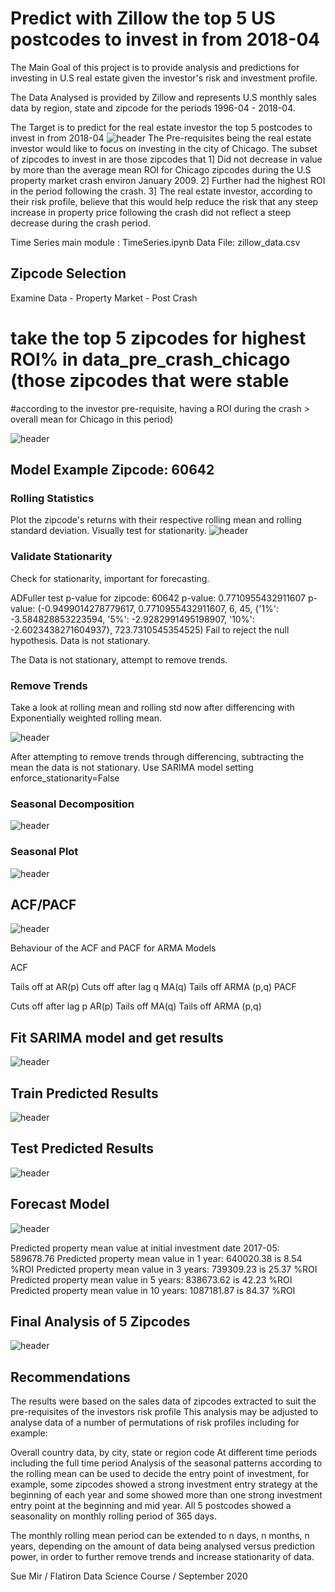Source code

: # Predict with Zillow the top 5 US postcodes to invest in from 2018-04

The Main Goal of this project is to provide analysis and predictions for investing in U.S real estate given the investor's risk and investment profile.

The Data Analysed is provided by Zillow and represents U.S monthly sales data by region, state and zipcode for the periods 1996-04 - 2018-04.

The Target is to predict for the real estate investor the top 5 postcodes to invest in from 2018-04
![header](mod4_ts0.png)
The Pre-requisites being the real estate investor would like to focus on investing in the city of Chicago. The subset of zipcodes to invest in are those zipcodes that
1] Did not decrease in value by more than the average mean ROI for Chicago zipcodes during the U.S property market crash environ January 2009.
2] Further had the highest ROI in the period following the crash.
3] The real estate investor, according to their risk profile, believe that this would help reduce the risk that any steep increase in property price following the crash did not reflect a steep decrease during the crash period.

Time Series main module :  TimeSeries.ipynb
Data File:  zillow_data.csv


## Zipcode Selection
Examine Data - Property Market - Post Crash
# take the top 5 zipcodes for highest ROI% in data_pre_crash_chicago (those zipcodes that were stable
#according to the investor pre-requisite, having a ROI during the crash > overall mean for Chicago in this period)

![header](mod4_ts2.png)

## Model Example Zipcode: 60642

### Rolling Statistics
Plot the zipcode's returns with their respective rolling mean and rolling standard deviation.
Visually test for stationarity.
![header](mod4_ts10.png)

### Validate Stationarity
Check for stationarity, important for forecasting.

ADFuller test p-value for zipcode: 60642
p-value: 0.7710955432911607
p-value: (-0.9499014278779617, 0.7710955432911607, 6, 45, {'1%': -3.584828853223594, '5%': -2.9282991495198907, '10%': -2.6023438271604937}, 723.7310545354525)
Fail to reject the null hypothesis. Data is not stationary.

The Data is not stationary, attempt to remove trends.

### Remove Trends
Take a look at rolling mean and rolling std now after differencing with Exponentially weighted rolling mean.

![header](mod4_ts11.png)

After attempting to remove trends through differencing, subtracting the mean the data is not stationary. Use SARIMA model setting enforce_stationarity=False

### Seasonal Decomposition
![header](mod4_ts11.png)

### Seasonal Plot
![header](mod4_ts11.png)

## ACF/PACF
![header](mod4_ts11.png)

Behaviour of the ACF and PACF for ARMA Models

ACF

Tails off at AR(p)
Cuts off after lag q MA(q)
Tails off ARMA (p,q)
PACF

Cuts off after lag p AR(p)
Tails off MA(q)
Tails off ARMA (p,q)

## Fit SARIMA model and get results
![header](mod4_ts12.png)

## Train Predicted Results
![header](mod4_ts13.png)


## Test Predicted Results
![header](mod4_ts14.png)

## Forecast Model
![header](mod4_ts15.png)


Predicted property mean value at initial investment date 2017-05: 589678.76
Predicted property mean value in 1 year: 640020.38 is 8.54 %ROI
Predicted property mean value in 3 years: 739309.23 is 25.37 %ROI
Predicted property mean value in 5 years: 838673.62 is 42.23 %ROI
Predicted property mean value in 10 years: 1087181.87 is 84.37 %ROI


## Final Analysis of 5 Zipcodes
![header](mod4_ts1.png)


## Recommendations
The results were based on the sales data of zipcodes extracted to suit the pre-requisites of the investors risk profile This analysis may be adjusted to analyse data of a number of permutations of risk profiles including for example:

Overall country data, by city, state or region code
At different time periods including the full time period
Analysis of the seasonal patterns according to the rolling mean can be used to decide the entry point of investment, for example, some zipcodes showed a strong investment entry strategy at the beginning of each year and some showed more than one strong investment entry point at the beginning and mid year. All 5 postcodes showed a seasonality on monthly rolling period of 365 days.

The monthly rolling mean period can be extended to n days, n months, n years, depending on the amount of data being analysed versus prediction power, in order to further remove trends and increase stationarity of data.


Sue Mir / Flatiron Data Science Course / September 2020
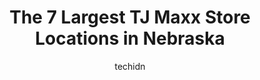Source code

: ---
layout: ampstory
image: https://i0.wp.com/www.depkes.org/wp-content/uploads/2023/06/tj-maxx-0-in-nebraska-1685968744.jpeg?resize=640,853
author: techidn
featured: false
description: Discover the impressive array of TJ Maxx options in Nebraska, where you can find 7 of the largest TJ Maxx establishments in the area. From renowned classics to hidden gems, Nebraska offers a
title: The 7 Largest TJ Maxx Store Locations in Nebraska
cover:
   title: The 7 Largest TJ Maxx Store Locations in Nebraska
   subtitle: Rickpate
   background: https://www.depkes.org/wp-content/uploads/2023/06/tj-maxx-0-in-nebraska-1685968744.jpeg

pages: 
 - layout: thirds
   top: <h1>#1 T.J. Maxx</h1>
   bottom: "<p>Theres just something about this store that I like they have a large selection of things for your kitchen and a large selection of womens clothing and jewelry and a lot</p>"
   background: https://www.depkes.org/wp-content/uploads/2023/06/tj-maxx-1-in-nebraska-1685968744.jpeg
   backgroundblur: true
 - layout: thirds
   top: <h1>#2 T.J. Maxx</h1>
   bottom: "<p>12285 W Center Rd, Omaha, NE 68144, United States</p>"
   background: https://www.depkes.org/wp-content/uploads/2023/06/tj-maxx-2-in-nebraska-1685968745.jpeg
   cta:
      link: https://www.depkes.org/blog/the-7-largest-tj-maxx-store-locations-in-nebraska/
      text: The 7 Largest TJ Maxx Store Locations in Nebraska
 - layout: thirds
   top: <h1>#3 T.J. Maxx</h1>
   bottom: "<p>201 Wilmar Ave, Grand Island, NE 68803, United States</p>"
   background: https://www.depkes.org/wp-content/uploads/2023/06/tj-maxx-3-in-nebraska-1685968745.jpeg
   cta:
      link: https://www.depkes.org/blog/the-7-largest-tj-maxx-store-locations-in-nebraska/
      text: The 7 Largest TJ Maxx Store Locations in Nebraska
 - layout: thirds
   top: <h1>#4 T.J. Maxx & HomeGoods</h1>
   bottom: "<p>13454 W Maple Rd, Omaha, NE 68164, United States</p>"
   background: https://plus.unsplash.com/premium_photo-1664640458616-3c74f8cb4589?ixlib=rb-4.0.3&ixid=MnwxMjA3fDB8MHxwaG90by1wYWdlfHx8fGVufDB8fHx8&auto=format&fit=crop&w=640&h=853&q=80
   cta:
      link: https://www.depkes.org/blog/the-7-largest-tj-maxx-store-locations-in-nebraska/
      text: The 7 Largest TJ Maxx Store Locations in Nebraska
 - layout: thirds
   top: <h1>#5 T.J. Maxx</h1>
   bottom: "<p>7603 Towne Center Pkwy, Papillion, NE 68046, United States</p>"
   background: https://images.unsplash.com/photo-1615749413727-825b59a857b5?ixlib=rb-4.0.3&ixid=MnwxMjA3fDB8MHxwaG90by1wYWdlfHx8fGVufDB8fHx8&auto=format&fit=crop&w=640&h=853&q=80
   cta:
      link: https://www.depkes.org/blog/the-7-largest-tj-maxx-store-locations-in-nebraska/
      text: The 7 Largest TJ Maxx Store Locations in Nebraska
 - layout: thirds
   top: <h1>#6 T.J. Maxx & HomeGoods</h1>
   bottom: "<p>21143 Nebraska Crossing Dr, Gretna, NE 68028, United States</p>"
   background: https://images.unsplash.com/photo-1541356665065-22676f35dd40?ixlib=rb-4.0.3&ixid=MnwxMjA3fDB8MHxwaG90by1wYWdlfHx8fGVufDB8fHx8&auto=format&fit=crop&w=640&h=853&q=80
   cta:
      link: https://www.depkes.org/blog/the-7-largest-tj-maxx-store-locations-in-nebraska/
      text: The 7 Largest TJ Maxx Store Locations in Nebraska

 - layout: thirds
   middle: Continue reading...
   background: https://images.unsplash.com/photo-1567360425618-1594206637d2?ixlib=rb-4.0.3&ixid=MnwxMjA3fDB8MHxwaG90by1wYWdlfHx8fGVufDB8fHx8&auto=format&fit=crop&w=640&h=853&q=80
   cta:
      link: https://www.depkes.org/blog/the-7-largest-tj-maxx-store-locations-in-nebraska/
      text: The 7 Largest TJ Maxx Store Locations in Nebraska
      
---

◇ ◇ ◇ ◇ ◇ ◇ ◇

EXERCISE DESCRIPTION: Could you set down, word for word, only the lines above from the line with "Visually test for stationarity." to the line with "Overall country data, by", including both?

THE COMPLETED TASK:
Visually test for stationarity.
![header](mod4_ts10.png)

### Validate Stationarity
Check for stationarity, important for forecasting.

ADFuller test p-value for zipcode: 60642
p-value: 0.7710955432911607
p-value: (-0.9499014278779617, 0.7710955432911607, 6, 45, {'1%': -3.584828853223594, '5%': -2.9282991495198907, '10%': -2.6023438271604937}, 723.7310545354525)
Fail to reject the null hypothesis. Data is not stationary.

The Data is not stationary, attempt to remove trends.

### Remove Trends
Take a look at rolling mean and rolling std now after differencing with Exponentially weighted rolling mean.

![header](mod4_ts11.png)

After attempting to remove trends through differencing, subtracting the mean the data is not stationary. Use SARIMA model setting enforce_stationarity=False

### Seasonal Decomposition
![header](mod4_ts11.png)

### Seasonal Plot
![header](mod4_ts11.png)

## ACF/PACF
![header](mod4_ts11.png)

Behaviour of the ACF and PACF for ARMA Models

ACF

Tails off at AR(p)
Cuts off after lag q MA(q)
Tails off ARMA (p,q)
PACF

Cuts off after lag p AR(p)
Tails off MA(q)
Tails off ARMA (p,q)

## Fit SARIMA model and get results
![header](mod4_ts12.png)

## Train Predicted Results
![header](mod4_ts13.png)


## Test Predicted Results
![header](mod4_ts14.png)

## Forecast Model
![header](mod4_ts15.png)


Predicted property mean value at initial investment date 2017-05: 589678.76
Predicted property mean value in 1 year: 640020.38 is 8.54 %ROI
Predicted property mean value in 3 years: 739309.23 is 25.37 %ROI
Predicted property mean value in 5 years: 838673.62 is 42.23 %ROI
Predicted property mean value in 10 years: 1087181.87 is 84.37 %ROI


## Final Analysis of 5 Zipcodes
![header](mod4_ts1.png)


## Recommendations
The results were based on the sales data of zipcodes extracted to suit the pre-requisites of the investors risk profile This analysis may be adjusted to analyse data of a number of permutations of risk profiles including for example:

Overall country data, by city, state or region code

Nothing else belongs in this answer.